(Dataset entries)
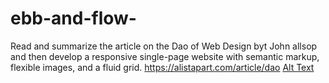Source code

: # ebb-and-flow-

Read and summarize the article on the Dao of Web Design byt John allsop and then develop a responsive single-page website with semantic markup, flexible images, and a fluid grid.
https://alistapart.com/article/dao
[Alt Text](https://github.com/clairedii12/ebb-and-flow-/blob/master/webauthoringdrawing.png?raw=true)
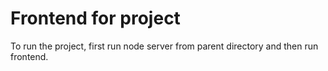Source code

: # Frontend for project

To run the project, first run node server from parent directory and then run frontend.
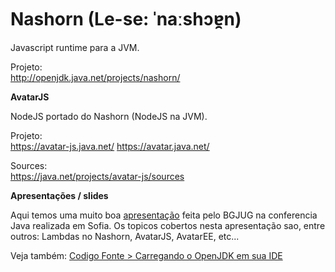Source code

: # Nashorn (Le-se: ˈnaːshɔɐ̯n)

Javascript runtime para a JVM.

Projeto: <br/>
http://openjdk.java.net/projects/nashorn/

**AvatarJS**

NodeJS portado do Nashorn (NodeJS na JVM).

Projeto: <br/>
https://avatar-js.java.net/  https://avatar.java.net/

Sources:  <br/>
https://java.net/projects/avatar-js/sources

**Apresentações / slides**

Aqui temos uma muito boa [apresentação](https://github.com/neomatrix369/adoptopenjdk-getting-started-kit/blob/master/en/openjdk-projects/JavaScript_J2D.pdf) feita pelo BGJUG na conferencia Java realizada em Sofia. Os topicos cobertos nesta apresentação sao, entre outros: Lambdas no Nashorn, AvatarJS, AvatarEE, etc...

Veja também: [Codigo Fonte > Carregando o OpenJDK em sua IDE](../source-code/loading_openjdk_in_intellij.md)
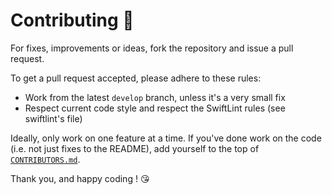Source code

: Contributing 🚀
===============

For fixes, improvements or ideas, fork the repository and issue a pull request.

To get a pull request accepted, please adhere to these rules:
- Work from the latest `develop` branch, unless it's a very small fix
- Respect current code style and respect the SwiftLint rules (see swiftlint's file)

Ideally, only work on one feature at a time.
If you've done work on the code (i.e. not just fixes to the README), add yourself to the top of [`CONTRIBUTORS.md`](./CONTRIBUTORS.md).

Thank you, and happy coding ! 😘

- Description of the task: Only the text of the records above, copied exactly, should be returned; the pictures stay out.

- Task result:
Source code

: # ebb-and-flow-

Read and summarize the article on the Dao of Web Design byt John allsop and then develop a responsive single-page website with semantic markup, flexible images, and a fluid grid.
https://alistapart.com/article/dao
[Alt Text](https://github.com/clairedii12/ebb-and-flow-/blob/master/webauthoringdrawing.png?raw=true)
Source code

: # Frontend for project

To run the project, first run node server from parent directory and then run frontend.
Source code

: # Nashorn (Le-se: ˈnaːshɔɐ̯n)

Javascript runtime para a JVM.

Projeto: <br/>
http://openjdk.java.net/projects/nashorn/

**AvatarJS**

NodeJS portado do Nashorn (NodeJS na JVM).

Projeto: <br/>
https://avatar-js.java.net/  https://avatar.java.net/

Sources:  <br/>
https://java.net/projects/avatar-js/sources

**Apresentações / slides**

Aqui temos uma muito boa [apresentação](https://github.com/neomatrix369/adoptopenjdk-getting-started-kit/blob/master/en/openjdk-projects/JavaScript_J2D.pdf) feita pelo BGJUG na conferencia Java realizada em Sofia. Os topicos cobertos nesta apresentação sao, entre outros: Lambdas no Nashorn, AvatarJS, AvatarEE, etc...

Veja também: [Codigo Fonte > Carregando o OpenJDK em sua IDE](../source-code/loading_openjdk_in_intellij.md)
Source code

: Contributing 🚀
===============

For fixes, improvements or ideas, fork the repository and issue a pull request.

To get a pull request accepted, please adhere to these rules:
- Work from the latest `develop` branch, unless it's a very small fix
- Respect current code style and respect the SwiftLint rules (see swiftlint's file)

Ideally, only work on one feature at a time.
If you've done work on the code (i.e. not just fixes to the README), add yourself to the top of [`CONTRIBUTORS.md`](./CONTRIBUTORS.md).

Thank you, and happy coding ! 😘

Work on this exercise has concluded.